The representation of baby boomers and millennials (born 1980 to 1995) varies by region. In the southern coastal area, about 20 percent of residents are boomers and about 25 percent are millennials. In the Midcoast, it’s about 26 percent boomers and about 18 percent millennials. And Downeast, it’s 25 percent boomers and about 16 percent millennials.

The state also has a mostly white population, with just 9.8 percent non-whites.

“We need to attract more workers to the state.”

Both the diversity and age numbers threaten economic vitality, experts say, because younger people and non-whites are more likely to start businesses or work their way up through the ranks at a business or nonprofit, and younger people and non-whites have more children, thereby boosting school populations.

Rector said the southern coastal part of Maine has about 12 percent non-white residents, the Midcoast is about 8 percent non-white, and the Downeast coastal region is about 9 percent non-white.

The county break-down of median age also tells a story.
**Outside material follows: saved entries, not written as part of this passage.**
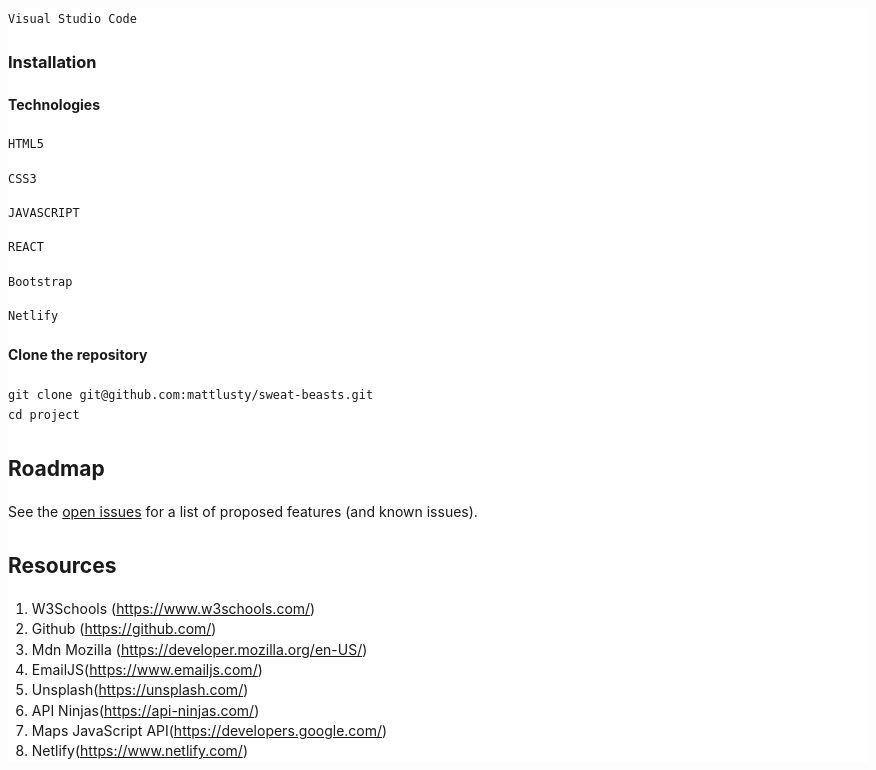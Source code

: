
```shell
Visual Studio Code
```

### Installation

#### Technologies

```shell
HTML5
```

```shell
CSS3
```

```shell
JAVASCRIPT
```

```shell
REACT
```

```shell
Bootstrap
```

```shell
Netlify
```

#### Clone the repository

```shell
git clone git@github.com:mattlusty/sweat-beasts.git
cd project
```



## Roadmap

See the [open issues](https://github.com/mattlusty/sweat-beasts/issues) for a list of proposed features (and known issues).

## Resources

1. W3Schools (https://www.w3schools.com/)
2. Github (https://github.com/)
3. Mdn Mozilla (https://developer.mozilla.org/en-US/)
4. EmailJS(https://www.emailjs.com/)
5. Unsplash(https://unsplash.com/)
6. API Ninjas(https://api-ninjas.com/)
7. Maps JavaScript API(https://developers.google.com/)
8. Netlify(https://www.netlify.com/)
Lincoln and Piscataquis counties have a median age of over 50, while Androscoggin, Cumberland, Kennebec, and Penobscot counties have a median age below 50, probably a reflection of the colleges in those counties, Rector said.

The effects of the COVID-19 pandemic on Maine’s demographic challenges are somewhat unclear, she said, but offered one recent statistic—homes purchased here by out-of-staters have grown from about a quarter of sales in late 2020 to a third of sales more recently.

“We don’t necessarily know if these are people moving here with their families,” she said, or purchasing a second home or a rental property. Either way, the red-hot real estate market “is problematic from a workforce housing perspective.”

Washington County was the only coastal region that didn’t see a double-digit percentage jump in purchase prices.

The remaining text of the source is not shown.